··· Data for review ···
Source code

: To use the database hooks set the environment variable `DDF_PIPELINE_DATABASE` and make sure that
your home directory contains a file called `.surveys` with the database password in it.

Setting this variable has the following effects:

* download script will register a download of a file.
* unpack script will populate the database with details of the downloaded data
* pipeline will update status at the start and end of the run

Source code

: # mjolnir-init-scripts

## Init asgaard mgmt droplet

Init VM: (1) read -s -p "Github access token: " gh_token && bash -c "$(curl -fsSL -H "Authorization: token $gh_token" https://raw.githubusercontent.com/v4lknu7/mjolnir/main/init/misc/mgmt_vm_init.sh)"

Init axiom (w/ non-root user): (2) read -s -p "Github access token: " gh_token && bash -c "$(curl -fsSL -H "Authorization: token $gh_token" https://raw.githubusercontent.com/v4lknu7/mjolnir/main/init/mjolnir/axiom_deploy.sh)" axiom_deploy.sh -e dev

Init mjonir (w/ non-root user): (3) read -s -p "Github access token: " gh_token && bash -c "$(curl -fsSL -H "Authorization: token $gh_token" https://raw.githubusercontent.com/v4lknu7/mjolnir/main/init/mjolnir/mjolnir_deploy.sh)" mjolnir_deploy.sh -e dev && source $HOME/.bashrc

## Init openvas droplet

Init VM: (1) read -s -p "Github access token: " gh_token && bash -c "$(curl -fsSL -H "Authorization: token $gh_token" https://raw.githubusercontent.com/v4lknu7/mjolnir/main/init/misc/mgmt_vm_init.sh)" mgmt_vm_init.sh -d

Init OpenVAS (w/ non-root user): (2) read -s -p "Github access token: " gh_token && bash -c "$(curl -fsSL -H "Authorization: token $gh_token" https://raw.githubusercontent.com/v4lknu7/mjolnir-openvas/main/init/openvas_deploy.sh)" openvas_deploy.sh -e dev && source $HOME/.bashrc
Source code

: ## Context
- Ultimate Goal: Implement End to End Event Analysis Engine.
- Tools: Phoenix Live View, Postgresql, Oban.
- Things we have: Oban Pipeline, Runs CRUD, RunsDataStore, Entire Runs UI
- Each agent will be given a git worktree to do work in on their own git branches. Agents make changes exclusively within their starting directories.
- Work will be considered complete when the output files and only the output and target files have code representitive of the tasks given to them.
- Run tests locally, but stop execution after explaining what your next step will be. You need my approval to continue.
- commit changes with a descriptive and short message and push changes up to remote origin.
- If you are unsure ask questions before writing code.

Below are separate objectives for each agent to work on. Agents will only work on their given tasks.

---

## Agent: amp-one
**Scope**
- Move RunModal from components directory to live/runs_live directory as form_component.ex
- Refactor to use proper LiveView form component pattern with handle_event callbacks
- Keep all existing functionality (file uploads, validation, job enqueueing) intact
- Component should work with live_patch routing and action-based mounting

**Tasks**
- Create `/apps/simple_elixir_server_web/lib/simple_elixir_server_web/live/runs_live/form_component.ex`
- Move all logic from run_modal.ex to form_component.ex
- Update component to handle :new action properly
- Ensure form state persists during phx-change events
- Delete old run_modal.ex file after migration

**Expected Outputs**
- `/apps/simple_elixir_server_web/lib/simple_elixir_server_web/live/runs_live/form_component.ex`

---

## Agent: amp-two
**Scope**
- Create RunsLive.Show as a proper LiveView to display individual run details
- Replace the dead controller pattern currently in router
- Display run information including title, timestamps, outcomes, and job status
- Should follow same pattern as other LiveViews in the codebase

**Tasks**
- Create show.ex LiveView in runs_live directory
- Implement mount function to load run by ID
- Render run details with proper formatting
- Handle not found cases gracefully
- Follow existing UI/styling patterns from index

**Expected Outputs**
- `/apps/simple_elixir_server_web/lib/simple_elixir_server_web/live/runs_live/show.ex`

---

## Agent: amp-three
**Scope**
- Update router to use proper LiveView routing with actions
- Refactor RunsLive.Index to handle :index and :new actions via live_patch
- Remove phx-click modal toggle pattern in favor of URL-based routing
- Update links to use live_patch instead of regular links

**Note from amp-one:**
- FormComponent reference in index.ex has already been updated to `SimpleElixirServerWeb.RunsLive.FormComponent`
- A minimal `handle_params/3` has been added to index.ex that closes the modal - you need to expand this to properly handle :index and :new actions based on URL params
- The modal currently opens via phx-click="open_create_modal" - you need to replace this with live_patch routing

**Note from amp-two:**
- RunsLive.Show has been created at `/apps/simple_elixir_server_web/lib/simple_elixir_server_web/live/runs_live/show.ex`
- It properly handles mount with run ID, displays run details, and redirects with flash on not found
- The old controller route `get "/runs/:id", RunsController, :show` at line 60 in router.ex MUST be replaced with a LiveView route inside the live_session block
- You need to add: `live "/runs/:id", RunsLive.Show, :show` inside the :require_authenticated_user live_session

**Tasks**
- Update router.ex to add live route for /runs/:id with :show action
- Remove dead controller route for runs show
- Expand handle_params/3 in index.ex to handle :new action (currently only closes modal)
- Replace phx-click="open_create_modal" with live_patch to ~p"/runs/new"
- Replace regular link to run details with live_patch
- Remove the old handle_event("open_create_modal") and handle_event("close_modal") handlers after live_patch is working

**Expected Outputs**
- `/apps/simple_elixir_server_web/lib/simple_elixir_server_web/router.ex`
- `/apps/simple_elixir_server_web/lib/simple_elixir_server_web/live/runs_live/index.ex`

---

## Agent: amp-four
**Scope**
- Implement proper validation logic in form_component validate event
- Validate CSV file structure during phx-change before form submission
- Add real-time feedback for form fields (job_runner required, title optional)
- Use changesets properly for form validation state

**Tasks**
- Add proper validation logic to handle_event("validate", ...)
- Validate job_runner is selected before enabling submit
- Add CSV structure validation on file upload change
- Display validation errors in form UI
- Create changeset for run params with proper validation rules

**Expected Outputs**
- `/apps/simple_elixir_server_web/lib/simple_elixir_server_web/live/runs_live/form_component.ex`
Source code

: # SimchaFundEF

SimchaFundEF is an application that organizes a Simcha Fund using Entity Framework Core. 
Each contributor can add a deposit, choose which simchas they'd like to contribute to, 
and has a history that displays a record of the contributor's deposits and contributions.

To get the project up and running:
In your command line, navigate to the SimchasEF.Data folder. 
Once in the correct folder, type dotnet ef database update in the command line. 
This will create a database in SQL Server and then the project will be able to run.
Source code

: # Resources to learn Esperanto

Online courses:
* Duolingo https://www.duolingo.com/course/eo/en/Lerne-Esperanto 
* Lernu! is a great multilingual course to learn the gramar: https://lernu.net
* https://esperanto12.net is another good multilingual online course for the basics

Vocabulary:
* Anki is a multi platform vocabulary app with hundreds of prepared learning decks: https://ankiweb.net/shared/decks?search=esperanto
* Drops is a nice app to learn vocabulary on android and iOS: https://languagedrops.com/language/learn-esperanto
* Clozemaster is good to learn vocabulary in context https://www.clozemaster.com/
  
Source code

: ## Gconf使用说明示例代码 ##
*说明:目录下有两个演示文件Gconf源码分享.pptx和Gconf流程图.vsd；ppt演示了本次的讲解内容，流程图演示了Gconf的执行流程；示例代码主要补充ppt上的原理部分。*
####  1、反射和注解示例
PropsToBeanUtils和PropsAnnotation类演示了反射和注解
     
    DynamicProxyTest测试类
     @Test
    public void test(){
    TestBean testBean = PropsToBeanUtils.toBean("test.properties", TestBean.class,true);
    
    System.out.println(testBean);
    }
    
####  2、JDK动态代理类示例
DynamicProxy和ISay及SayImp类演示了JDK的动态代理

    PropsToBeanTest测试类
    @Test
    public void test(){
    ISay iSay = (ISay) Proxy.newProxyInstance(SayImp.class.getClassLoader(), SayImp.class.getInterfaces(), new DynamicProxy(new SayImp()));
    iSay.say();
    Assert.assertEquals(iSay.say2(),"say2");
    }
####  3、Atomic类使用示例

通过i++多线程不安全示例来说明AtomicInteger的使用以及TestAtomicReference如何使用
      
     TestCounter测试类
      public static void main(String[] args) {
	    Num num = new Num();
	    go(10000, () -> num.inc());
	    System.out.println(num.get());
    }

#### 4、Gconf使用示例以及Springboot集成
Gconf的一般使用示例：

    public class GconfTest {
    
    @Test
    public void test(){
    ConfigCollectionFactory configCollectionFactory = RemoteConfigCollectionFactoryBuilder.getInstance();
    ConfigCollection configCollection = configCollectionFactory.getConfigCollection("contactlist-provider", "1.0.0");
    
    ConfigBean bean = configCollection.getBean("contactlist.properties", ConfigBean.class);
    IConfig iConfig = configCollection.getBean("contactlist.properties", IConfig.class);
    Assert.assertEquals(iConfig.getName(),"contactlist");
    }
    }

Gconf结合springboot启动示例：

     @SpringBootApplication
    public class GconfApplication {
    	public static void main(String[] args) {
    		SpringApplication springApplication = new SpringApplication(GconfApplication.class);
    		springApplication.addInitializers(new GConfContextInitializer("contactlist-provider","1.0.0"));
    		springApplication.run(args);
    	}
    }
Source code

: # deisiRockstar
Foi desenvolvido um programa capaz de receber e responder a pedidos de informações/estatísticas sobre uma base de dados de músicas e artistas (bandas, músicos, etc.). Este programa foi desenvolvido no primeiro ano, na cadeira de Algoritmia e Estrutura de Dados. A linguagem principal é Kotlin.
···
The problem: Pull every line with "static" from the records.

Exercise response:
      public static void main(String[] args) {
    	public static void main(String[] args) {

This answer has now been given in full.